Indico la puerta que estaba enfrente. Habían llegado al final de la galería, que seguía un largo edificio con ventanas. En ella, una doble puerta de madera robusta y decorada con corazones, tréboles, diamantes y picas en relieve cerraban el paso. Ella intento abrirlo, pero estaba cerrada.

-Toma- el pescador le tendió una llave en forma de herradura en su guarda. Twilight lo agarro.

-¿No vendrás conmigo?

-Debo preparar todas las cosas para que puedas partir. Descuida, solo tienes que atravesar esta habitación y te encontraras con Isis. Dile que el pescador te mando, dile que necesitas una máscara y ella te la dará. Luego te dirá dónde está el puerto Joan. Yo estaré allí. Por ahora, nos veremos pronto.

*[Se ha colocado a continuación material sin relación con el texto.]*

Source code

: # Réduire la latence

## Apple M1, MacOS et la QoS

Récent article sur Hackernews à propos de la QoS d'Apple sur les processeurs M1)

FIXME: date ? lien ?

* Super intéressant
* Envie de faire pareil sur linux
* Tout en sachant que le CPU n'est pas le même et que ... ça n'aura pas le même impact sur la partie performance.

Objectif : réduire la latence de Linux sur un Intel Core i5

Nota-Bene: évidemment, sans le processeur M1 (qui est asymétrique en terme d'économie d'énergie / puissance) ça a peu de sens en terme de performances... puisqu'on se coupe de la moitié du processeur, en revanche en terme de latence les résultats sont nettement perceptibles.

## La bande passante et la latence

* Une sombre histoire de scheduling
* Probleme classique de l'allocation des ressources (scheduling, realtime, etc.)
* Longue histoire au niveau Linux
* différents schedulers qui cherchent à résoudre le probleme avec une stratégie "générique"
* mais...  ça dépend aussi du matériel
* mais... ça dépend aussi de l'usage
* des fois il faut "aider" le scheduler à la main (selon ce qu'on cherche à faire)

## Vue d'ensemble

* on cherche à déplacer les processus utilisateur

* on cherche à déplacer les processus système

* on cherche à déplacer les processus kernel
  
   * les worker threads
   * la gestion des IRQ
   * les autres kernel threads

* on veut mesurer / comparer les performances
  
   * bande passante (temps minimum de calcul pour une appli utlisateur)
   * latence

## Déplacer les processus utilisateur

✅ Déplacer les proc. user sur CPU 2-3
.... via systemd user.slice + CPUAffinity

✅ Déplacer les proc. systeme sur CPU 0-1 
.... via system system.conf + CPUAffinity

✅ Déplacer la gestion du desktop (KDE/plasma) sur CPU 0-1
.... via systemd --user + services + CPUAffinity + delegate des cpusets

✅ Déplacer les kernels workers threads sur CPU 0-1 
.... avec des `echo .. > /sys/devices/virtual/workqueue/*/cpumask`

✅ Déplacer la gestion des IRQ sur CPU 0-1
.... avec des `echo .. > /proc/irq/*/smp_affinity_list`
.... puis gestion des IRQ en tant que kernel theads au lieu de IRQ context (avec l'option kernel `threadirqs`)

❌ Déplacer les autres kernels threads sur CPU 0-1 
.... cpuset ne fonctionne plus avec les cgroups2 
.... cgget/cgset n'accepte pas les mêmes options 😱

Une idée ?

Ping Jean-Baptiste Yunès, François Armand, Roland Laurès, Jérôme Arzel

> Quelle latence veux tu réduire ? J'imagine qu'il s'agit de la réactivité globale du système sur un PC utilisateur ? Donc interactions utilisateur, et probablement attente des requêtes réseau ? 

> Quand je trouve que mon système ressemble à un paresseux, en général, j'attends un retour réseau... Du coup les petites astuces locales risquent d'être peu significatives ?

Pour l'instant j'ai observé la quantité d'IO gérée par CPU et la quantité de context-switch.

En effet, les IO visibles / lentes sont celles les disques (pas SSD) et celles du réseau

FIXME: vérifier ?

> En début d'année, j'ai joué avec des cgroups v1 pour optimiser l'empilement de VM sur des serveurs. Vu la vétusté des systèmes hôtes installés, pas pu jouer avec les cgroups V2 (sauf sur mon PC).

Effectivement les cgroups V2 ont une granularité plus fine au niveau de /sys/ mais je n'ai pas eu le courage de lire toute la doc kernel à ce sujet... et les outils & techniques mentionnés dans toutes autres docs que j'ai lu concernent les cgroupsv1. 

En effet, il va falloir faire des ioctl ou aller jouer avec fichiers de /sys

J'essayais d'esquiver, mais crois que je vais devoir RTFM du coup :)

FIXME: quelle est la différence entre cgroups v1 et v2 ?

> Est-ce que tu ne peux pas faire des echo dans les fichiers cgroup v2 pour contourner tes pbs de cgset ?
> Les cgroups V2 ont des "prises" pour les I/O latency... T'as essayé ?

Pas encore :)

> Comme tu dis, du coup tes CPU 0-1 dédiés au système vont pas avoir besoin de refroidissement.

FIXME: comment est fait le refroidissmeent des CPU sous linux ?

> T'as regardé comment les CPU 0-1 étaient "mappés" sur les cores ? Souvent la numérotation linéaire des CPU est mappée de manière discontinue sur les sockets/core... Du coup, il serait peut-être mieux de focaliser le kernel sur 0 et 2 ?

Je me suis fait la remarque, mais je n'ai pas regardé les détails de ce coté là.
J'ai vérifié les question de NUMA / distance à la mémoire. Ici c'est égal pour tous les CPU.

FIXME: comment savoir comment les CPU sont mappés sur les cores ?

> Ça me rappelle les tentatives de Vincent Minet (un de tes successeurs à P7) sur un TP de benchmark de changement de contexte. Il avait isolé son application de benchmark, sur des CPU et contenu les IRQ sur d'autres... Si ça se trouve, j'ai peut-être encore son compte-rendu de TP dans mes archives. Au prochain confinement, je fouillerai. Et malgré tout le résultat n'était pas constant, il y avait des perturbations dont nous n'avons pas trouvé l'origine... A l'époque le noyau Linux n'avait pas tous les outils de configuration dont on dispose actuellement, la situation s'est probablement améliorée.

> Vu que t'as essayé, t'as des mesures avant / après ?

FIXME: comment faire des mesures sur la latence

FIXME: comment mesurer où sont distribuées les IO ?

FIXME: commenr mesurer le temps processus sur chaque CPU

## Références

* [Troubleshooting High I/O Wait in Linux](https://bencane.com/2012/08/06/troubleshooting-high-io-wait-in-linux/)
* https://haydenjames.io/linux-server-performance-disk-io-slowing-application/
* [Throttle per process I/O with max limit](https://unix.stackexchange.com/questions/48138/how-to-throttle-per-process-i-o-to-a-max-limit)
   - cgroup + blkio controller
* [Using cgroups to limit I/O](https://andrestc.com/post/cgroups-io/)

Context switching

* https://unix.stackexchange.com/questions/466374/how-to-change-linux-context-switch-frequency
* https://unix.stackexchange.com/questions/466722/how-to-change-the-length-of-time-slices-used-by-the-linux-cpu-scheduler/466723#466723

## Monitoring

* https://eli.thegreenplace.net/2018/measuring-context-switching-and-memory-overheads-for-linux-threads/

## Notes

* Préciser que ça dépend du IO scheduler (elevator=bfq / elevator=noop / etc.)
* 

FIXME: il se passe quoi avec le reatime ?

Salto a la siguiente aguja y de allí a una ventana de manera acrobática. Twilight se dirigió hasta la balaustrada y miro hacía donde se había ido. Al lado de las puertas, estaba un edificio con muchas ventanas y pisos. El pescador, salto de una ventana hasta el poste de una bandera, de allí se columpio y agarro un farol colgante que estaba más arriba. Subió por la cadena hasta llegar a la cornisa. Luego siguió por una cornisa, hasta perderse de vista. Twilight miro la llave, y se dirigió, hasta la puerta. Lo introdujo en la cerradura y abrió una de las puerta antes de entrar.